Kıymetli gençler, nefreti, husumeti ve öfkeyi değil, ezeli ve ebedi kardeşliğimizi büyütmemiz gereken günlerden geçiyoruz. Sabırla, sağduyuyla, aklı selimle, soğukkanlılıkla hareket etmemiz gereken gerçekten çok hassas günlerden geçiyoruz. Provokasyonlara gelmeyeceğiz, kışkırtmalara prim vermeyeceğiz, öfkemize kesinlikle yenilmeyeceğiz. Sonu felakete varabilecek karanlık yollara asla girmeyeceğiz.
Kendi pisliklerini kapatmak için gençlerin arkasına saklanan korkakların ucuz siyasetine kanmayacağız. Hakkını yedikleri yüz binlerce gencin yüzüne bakamayacak sahtekarların, alçak senaryolarının parçası, figüranı, piyonu asla olmayacağız. Hukuksuzluğun hesabını yine hukuk içinde soracağız. Demokrasimize yönelik saldırıları yine meşru zeminde kalarak bertaraf edeceğiz. Bakın biz bu ülkeyi sokakta bulmadık. Biz bu ülkeyi kolay kurmadık. Bugünlere kolay getirmedik. Her karış toprağında bir aslanın yattığı bu cennet vatanı sokak terörüne teslim edemeyiz.
Sizlerden uyanık olmanızı özellikle rica ediyorum. Sizi kendi bataklıklarına, kendi karanlık dünyalarına, kendi çirkefliklerine çekmek isteyen, ağzı ve ahlakı bozuk müptezellere karşı çok ama çok dikkatli olmanızı istirham ediyorum. Gözü kendi çıkarlarından, şaibeyle geldikleri koltuklarından başka hiçbir şey görmeyen kifayetsizleri, kendi siyasi kariyerlerine başka hiçbir şeyi umursamayan muhterisleri, ademe mahkum etmenizi bekliyorum.

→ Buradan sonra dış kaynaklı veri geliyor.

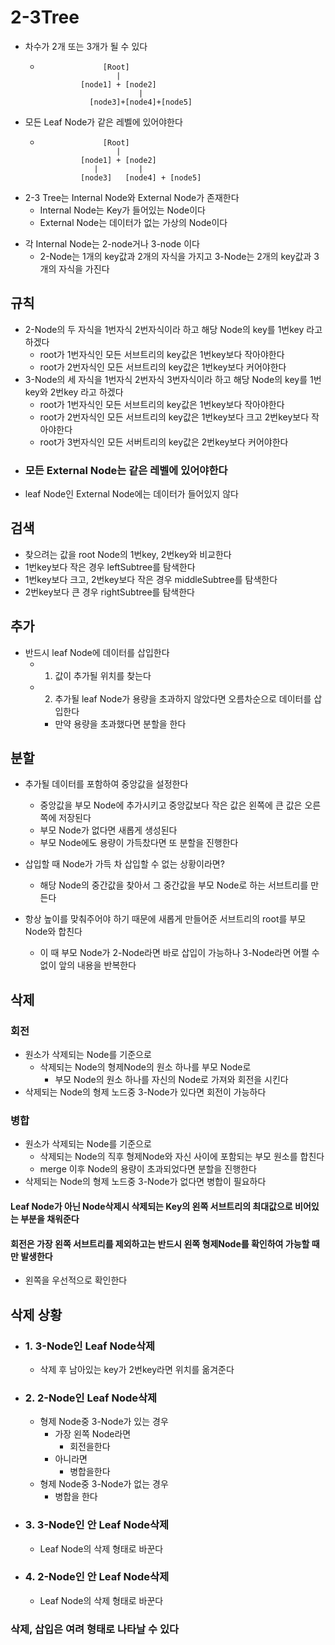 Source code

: # 2-3Tree

-   차수가 2개 또는 3개가 될 수 있다
    -   ```
                      [Root]
                         |
                 [node1] + [node2]
                              |
                   [node3]+[node4]+[node5]
        ```

*   모든 Leaf Node가 같은 레벨에 있어야한다
    -   ```
                      [Root]
                         |
                 [node1] + [node2]
                    |         |
                 [node3]   [node4] + [node5]
        ```

-   2-3 Tree는 Internal Node와 External Node가 존재한다
    -   Internal Node는 Key가 들어있는 Node이다
    -   External Node는 데이터가 없는 가상의 Node이다

*   각 Internal Node는 2-node거나 3-node 이다
    -   2-Node는 1개의 key값과 2개의 자식을 가지고 3-Node는 2개의 key값과 3개의 자식을 가진다

## 규칙

-   2-Node의 두 자식을 1번자식 2번자식이라 하고 해당 Node의 key를 1번key 라고 하겠다
    -   root가 1번자식인 모든 서브트리의 key값은 1번key보다 작아야한다
    -   root가 2번자식인 모든 서브트리의 key값은 1번key보다 커어야한다
-   3-Node의 세 자식을 1번자식 2번자식 3번자식이라 하고 해당 Node의 key를 1번key와 2번key 라고 하겠다
    -   root가 1번자식인 모든 서브트리의 key값은 1번key보다 작아야한다
    -   root가 2번자식인 모든 서브트리의 key값은 1번key보다 크고 2번key보다 작아야한다
    -   root가 3번자식인 모든 서버트리의 key값은 2번key보다 커어야한다

*   ### 모든 External Node는 같은 레벨에 있어야한다

-   leaf Node인 External Node에는 데이터가 들어있지 않다

## 검색

-   찾으려는 값을 root Node의 1번key, 2번key와 비교한다
-   1번key보다 작은 경우 leftSubtree를 탐색한다
-   1번key보다 크고, 2번key보다 작은 경우 middleSubtree를 탐색한다
-   2번key보다 큰 경우 rightSubtree를 탐색한다

## 추가

-   반드시 leaf Node에 데이터를 삽입한다
    -   1.  값이 추가될 위치를 찾는다
    -   2.  추가될 leaf Node가 용량을 초과하지 않았다면 오름차순으로 데이터를 삽입한다
        -   만약 용량을 초과했다면 분할을 한다

## 분할

-   추가될 데이터를 포함하여 중앙값을 설정한다

    -   중앙값을 부모 Node에 추가시키고 중앙값보다 작은 값은 왼쪽에 큰 값은 오른쪽에 저장된다
    -   부모 Node가 없다면 새롭게 생성된다
    -   부모 Node에도 용량이 가득찼다면 또 분할을 진행한다

-   삽입할 때 Node가 가득 차 삽입할 수 없는 상황이라면?
    -   해당 Node의 중간값을 찾아서 그 중간값을 부모 Node로 하는 서브트리를 만든다
-   항상 높이를 맞춰주어야 하기 때문에 새롭게 만들어준 서브트리의 root를 부모 Node와 합친다
    -   이 때 부모 Node가 2-Node라면 바로 삽입이 가능하나 3-Node라면 어쩔 수 없이 앞의 내용을 반복한다

## 삭제

### 회전

-   원소가 삭제되는 Node를 기준으로
    -   삭제되는 Node의 형제Node의 원소 하나를 부모 Node로
        -   부모 Node의 원소 하나를 자신의 Node로 가져와 회전을 시킨다
-   삭제되는 Node의 형제 노드중 3-Node가 있다면 회전이 가능하다

### 병합

-   원소가 삭제되는 Node를 기준으로
    -   삭제되는 Node의 직후 형제Node와 자신 사이에 포함되는 부모 원소를 합친다
    -   merge 이후 Node의 용량이 초과되었다면 분할을 진행한다
-   삭제되는 Node의 형제 노드중 3-Node가 없다면 병합이 필요하다

#### Leaf Node가 아닌 Node삭제시 삭제되는 Key의 왼쪽 서브트리의 최대값으로 비어있는 부분을 채워준다

#### 회전은 가장 왼쪽 서브트리를 제외하고는 반드시 왼쪽 형제Node를 확인하여 가능할 때만 발생한다

-   왼쪽을 우선적으로 확인한다

## 삭제 상황

-   ### 1. 3-Node인 Leaf Node삭제
    -   삭제 후 남아있는 key가 2번key라면 위치를 옮겨준다
-   ### 2. 2-Node인 Leaf Node삭제
    -   형제 Node중 3-Node가 있는 경우
        -   가장 왼쪽 Node라면
            -   회전을한다
        -   아니라면
            -   병합을한다
    -   형제 Node중 3-Node가 없는 경우
        -   병합을 한다
-   ### 3. 3-Node인 안 Leaf Node삭제
    -   Leaf Node의 삭제 형태로 바꾼다
-   ### 4. 2-Node인 안 Leaf Node삭제
    -   Leaf Node의 삭제 형태로 바꾼다

### 삭제, 삽입은 여려 형태로 나타날 수 있다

'Türkiye olarak dünyada en iyi işleyen demokrasilerden birine sahibiz'
Burada şu gerçeğin özellikle son günlerde sorumsuzca davrananlar tarafından çok iyi bilinmesini istiyorum. Türkiye olarak dünyada en iyi işleyen demokrasilerden birine sahibiz. İnsan hak ve özgürlüklerinin en kapsamlı şekilde tatbik edildiği en etkin kullanıldığı ülkelerden biriyiz. Ülkemizde sergilenen vandallıkların, sarf edilen hakaret cümlelerinin binde biri batı ülkelerinde yapılsa görün müsebbiplerinin başına neler gelir? Hele hele, polise, yargı mensuplarına, ülkenin yöneticilerine alçakça saldırılarda bulunanların anında defterini dürer, bir daha da gün yüzü göremezler.
Birileri 'demokrasi' derken, hırsızların, sahtekarların, çetelerin, marjinal yapıların sandığın arkasına saklanarak, belediyeleri ve kamu kaynaklarını pervasızca sömürmelerine kastediyorsa kusura bakmasınlar, bizim böyle bir demokrasi anlayışımız yoktur. 'Özgürlük' derken sokakları, tarihi camilerimizin avlularını, ecdadın mezar taşlarını yakıp yıkmayı, ibadethanelerimizde alkol almayı kastediyorsa biz hiçbir şartta orada olmayız, olamayız.
'Sokaklarda terör estirenlerin, bu ülkeyi yangın yerine çevirmek isteyenlerin varacağı hiçbir menzil yoktur'
'Ben dilediğime şiddet uygularım, bu ülkenin polisine taşla, asitle, molotof kokteyli ve baltayla saldırırım, kimse bana karışamaz' diyorsa biz bunu hak ve özgürlükler dairesinde ele alamayız. Bugüne kadar kimsenin bize demokrasi dersi vermesine, insan hakları ve özgürlükler gibi kavramlar üzerinden, milletin iradesine pusu kurmasına müsaade etmedik, bundan sonra da etmeyiz. Herkesi, sınırlarını bilmeye, ölçüyü korumaya, hak arama ile hakaret ve vandallık arasındaki çizgiyi geçmemeye davet ediyorum. Aksini yapmakta ve söylemekte ısrar edenler sadece kendilerine değil, bu ülkeye ve millete de en büyük kötülüğü yapmış olacaklardır. Milletimiz, siyasi destek için huzuruna gelenlere omuz verip yüceltmeyi bildiği gibi, yolunu kaybedenleri tepe üstü yere sermeyi de gayet iyi bilir.
Sokaklarda terör estirenlerin, bu ülkeyi yangın yerine çevirmek isteyenlerin varacağı hiçbir menzil yoktur. Girdikleri yol çıkmaz sokaktır. Gençlerimizin, terör örgütleri ve marjinal yapıların yanı sıra, siyaseti rant aracına çeviren hırsızlar, yolsuzlar, hırsızlar ve ilkesizler tarafından kullanılmasına da izin vermeyeceğimizi burada tekrar hatırlatıyorum."